Understatement of the century.

"Is it? Good." She looks up only briefly when Albert announces the all-clear, before closing her eyes and hanging her head again. Her mouth quirks in a half-smile. "That went better than I expected. Thanks."

"Most places seem to call it hacking. To tell you the truth, I'm not sure why it's called slicing in my galaxy, but that's what it is. I'm used to calling it that. 'Hacking' just sounds strange to my ears." She shrugs, opening her eyes just enough to look up at Albert and George as Albert interupts George from whatever that double entendre ship name was going to be.

She smirks a little. It doesn't take a genius to figure out it was probably something dirty as hell.

"...Men," she murmurs, straightening and turning to survey the ship, too. "Still, you do good work when you put your mind to it. It's looking better already." Folding her arms, she looks up to take in the entire ship, admiring its sleek likes. It's not unlike the Rogue Shadow that way. "What do you think you'll call it?..."

Oh. Stay? Juno shifts her weight, and the gesture seems strangely uncomfortable. She smiles at the offer. It's rather wan, although she does seem genuinely touched by their offer. The expression fades as she starts to say something else. "I..."

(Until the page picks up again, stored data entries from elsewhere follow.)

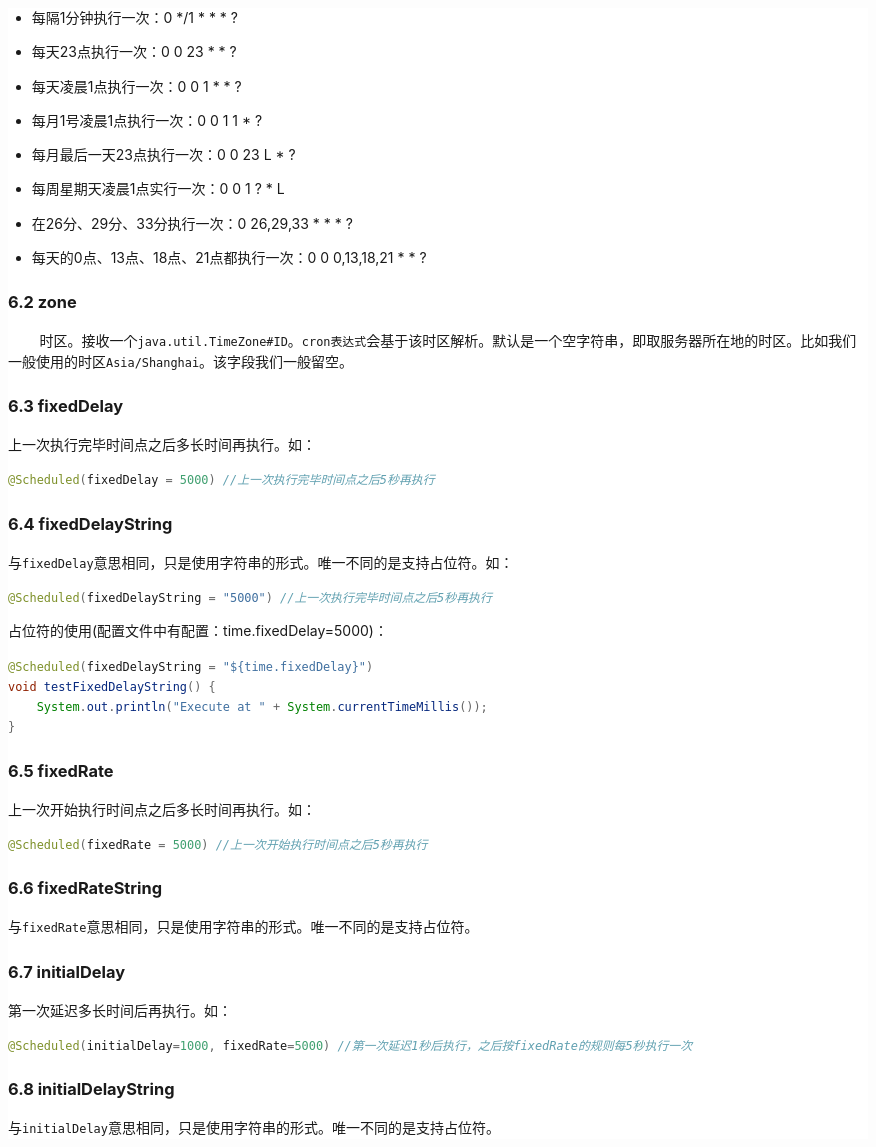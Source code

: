 + 每隔1分钟执行一次：0 */1 * * * ?

+ 每天23点执行一次：0 0 23 * * ?

+ 每天凌晨1点执行一次：0 0 1 * * ?

+ 每月1号凌晨1点执行一次：0 0 1 1 * ?

+ 每月最后一天23点执行一次：0 0 23 L * ?

+ 每周星期天凌晨1点实行一次：0 0 1 ? * L

+ 在26分、29分、33分执行一次：0 26,29,33 * * * ?

+ 每天的0点、13点、18点、21点都执行一次：0 0 0,13,18,21 * * ?

### 6.2 zone
&nbsp;&nbsp;&nbsp;&nbsp;&nbsp;&nbsp;&nbsp;&nbsp;时区。接收一个`java.util.TimeZone#ID`。`cron表达式`会基于该时区解析。默认是一个空字符串，即取服务器所在地的时区。比如我们一般使用的时区`Asia/Shanghai`。该字段我们一般留空。

### 6.3 fixedDelay
上一次执行完毕时间点之后多长时间再执行。如：
```java
@Scheduled(fixedDelay = 5000) //上一次执行完毕时间点之后5秒再执行
```

### 6.4 fixedDelayString
与`fixedDelay`意思相同，只是使用字符串的形式。唯一不同的是支持占位符。如：
```java
@Scheduled(fixedDelayString = "5000") //上一次执行完毕时间点之后5秒再执行
```
占位符的使用(配置文件中有配置：time.fixedDelay=5000)：
```java
@Scheduled(fixedDelayString = "${time.fixedDelay}")
void testFixedDelayString() {
    System.out.println("Execute at " + System.currentTimeMillis());
}
```

### 6.5 fixedRate
上一次开始执行时间点之后多长时间再执行。如：
```java
@Scheduled(fixedRate = 5000) //上一次开始执行时间点之后5秒再执行
```

### 6.6 fixedRateString
与`fixedRate`意思相同，只是使用字符串的形式。唯一不同的是支持占位符。

### 6.7 initialDelay
第一次延迟多长时间后再执行。如：
```java
@Scheduled(initialDelay=1000, fixedRate=5000) //第一次延迟1秒后执行，之后按fixedRate的规则每5秒执行一次
```

### 6.8 initialDelayString
与`initialDelay`意思相同，只是使用字符串的形式。唯一不同的是支持占位符。
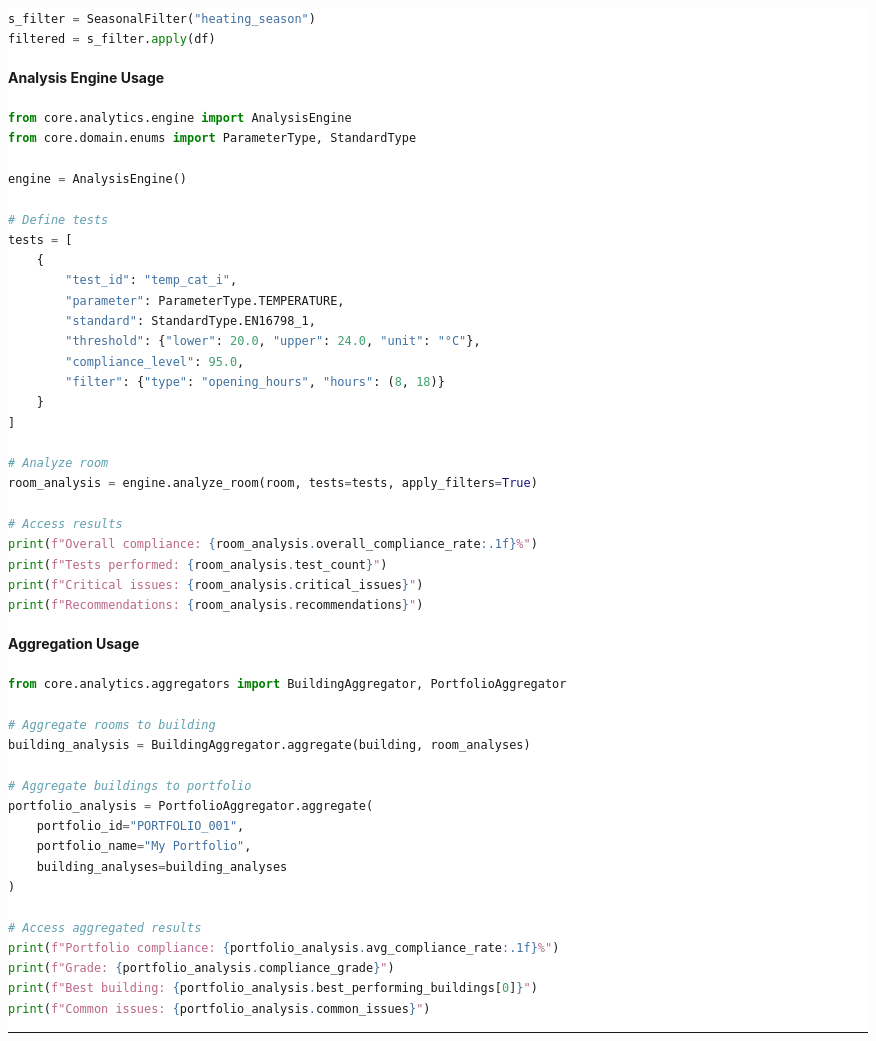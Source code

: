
 ```python
s_filter = SeasonalFilter("heating_season")
filtered = s_filter.apply(df)
```

#### Analysis Engine Usage
```python
from core.analytics.engine import AnalysisEngine
from core.domain.enums import ParameterType, StandardType

engine = AnalysisEngine()

# Define tests
tests = [
    {
        "test_id": "temp_cat_i",
        "parameter": ParameterType.TEMPERATURE,
        "standard": StandardType.EN16798_1,
        "threshold": {"lower": 20.0, "upper": 24.0, "unit": "°C"},
        "compliance_level": 95.0,
        "filter": {"type": "opening_hours", "hours": (8, 18)}
    }
]

# Analyze room
room_analysis = engine.analyze_room(room, tests=tests, apply_filters=True)

# Access results
print(f"Overall compliance: {room_analysis.overall_compliance_rate:.1f}%")
print(f"Tests performed: {room_analysis.test_count}")
print(f"Critical issues: {room_analysis.critical_issues}")
print(f"Recommendations: {room_analysis.recommendations}")
```

#### Aggregation Usage
```python
from core.analytics.aggregators import BuildingAggregator, PortfolioAggregator

# Aggregate rooms to building
building_analysis = BuildingAggregator.aggregate(building, room_analyses)

# Aggregate buildings to portfolio
portfolio_analysis = PortfolioAggregator.aggregate(
    portfolio_id="PORTFOLIO_001",
    portfolio_name="My Portfolio",
    building_analyses=building_analyses
)

# Access aggregated results
print(f"Portfolio compliance: {portfolio_analysis.avg_compliance_rate:.1f}%")
print(f"Grade: {portfolio_analysis.compliance_grade}")
print(f"Best building: {portfolio_analysis.best_performing_buildings[0]}")
print(f"Common issues: {portfolio_analysis.common_issues}")
```

---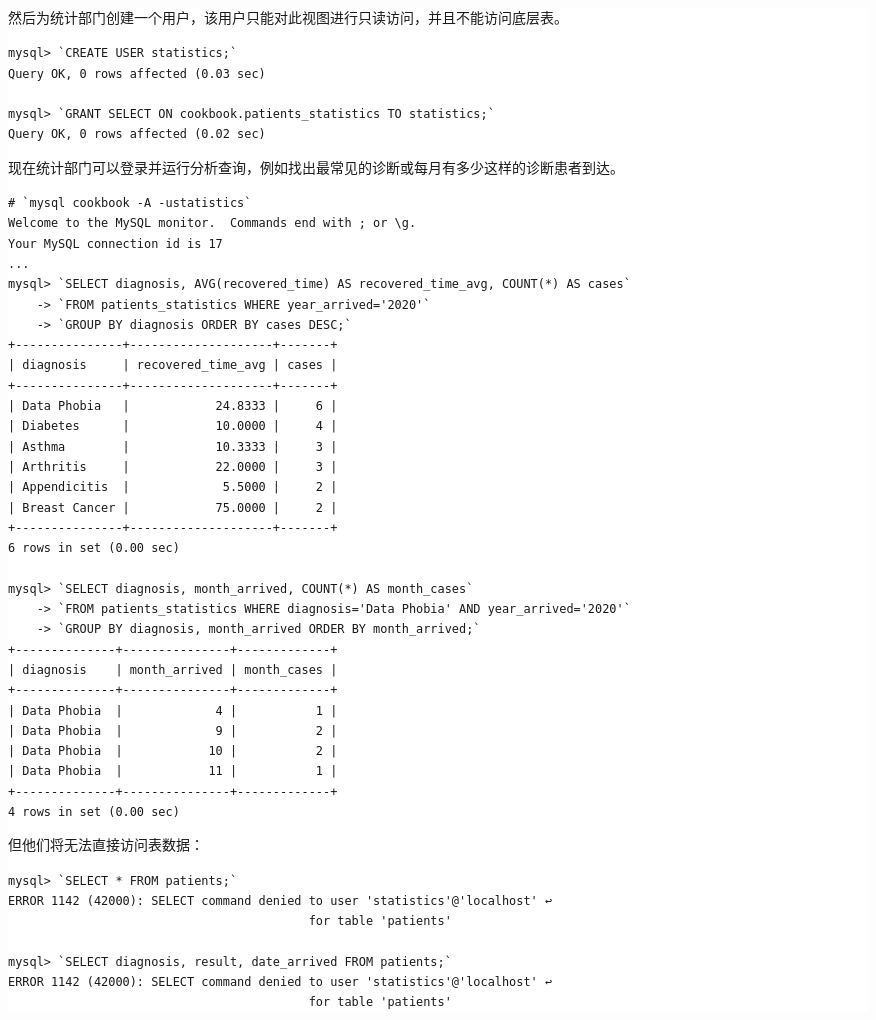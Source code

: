 然后为统计部门创建一个用户，该用户只能对此视图进行只读访问，并且不能访问底层表。

```
mysql> `CREATE USER statistics;`
Query OK, 0 rows affected (0.03 sec)

mysql> `GRANT SELECT ON cookbook.patients_statistics TO statistics;`
Query OK, 0 rows affected (0.02 sec)
```

现在统计部门可以登录并运行分析查询，例如找出最常见的诊断或每月有多少这样的诊断患者到达。

```
# `mysql cookbook -A -ustatistics`
Welcome to the MySQL monitor.  Commands end with ; or \g.
Your MySQL connection id is 17
...
mysql> `SELECT diagnosis, AVG(recovered_time) AS recovered_time_avg, COUNT(*) AS cases`
    -> `FROM patients_statistics WHERE year_arrived='2020'`
    -> `GROUP BY diagnosis ORDER BY cases DESC;`
+---------------+--------------------+-------+
| diagnosis     | recovered_time_avg | cases |
+---------------+--------------------+-------+
| Data Phobia   |            24.8333 |     6 |
| Diabetes      |            10.0000 |     4 |
| Asthma        |            10.3333 |     3 |
| Arthritis     |            22.0000 |     3 |
| Appendicitis  |             5.5000 |     2 |
| Breast Cancer |            75.0000 |     2 |
+---------------+--------------------+-------+
6 rows in set (0.00 sec)

mysql> `SELECT diagnosis, month_arrived, COUNT(*) AS month_cases`
    -> `FROM patients_statistics WHERE diagnosis='Data Phobia' AND year_arrived='2020'`
    -> `GROUP BY diagnosis, month_arrived ORDER BY month_arrived;`
+--------------+---------------+-------------+
| diagnosis    | month_arrived | month_cases |
+--------------+---------------+-------------+
| Data Phobia  |             4 |           1 |
| Data Phobia  |             9 |           2 |
| Data Phobia  |            10 |           2 |
| Data Phobia  |            11 |           1 |
+--------------+---------------+-------------+
4 rows in set (0.00 sec)
```

但他们将无法直接访问表数据：

```
mysql> `SELECT * FROM patients;`
ERROR 1142 (42000): SELECT command denied to user 'statistics'@'localhost' ↩
                                          for table 'patients'

mysql> `SELECT diagnosis, result, date_arrived FROM patients;`
ERROR 1142 (42000): SELECT command denied to user 'statistics'@'localhost' ↩
                                          for table 'patients'
```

She seems almost on the verge of something important, but after a moment she shakes her head, apparently deciding not to speak after all. "Thanks, but it's probably not a good idea... I appreciate it, though."

"If that's all there is, then I think I'd best be moving on. I don't want to get in your way, and I suppose I've got things to do that won't be getting done by themselves." Dusting her hands, she collects her tools, offering a friendly wave as she saunters back to the Slice Hound. "Thanks. I'll be seeing you aruond, I'm sure. Comm me if you've got any job offers, and I'll comm you if I've got anything in mind for the Flotilla."

With that, provided they don't stop her, she'll be off, back into the great unknown of hyperspace, and... wherever it is that the enigmatic pilot really comes from. She's pretty dodgy.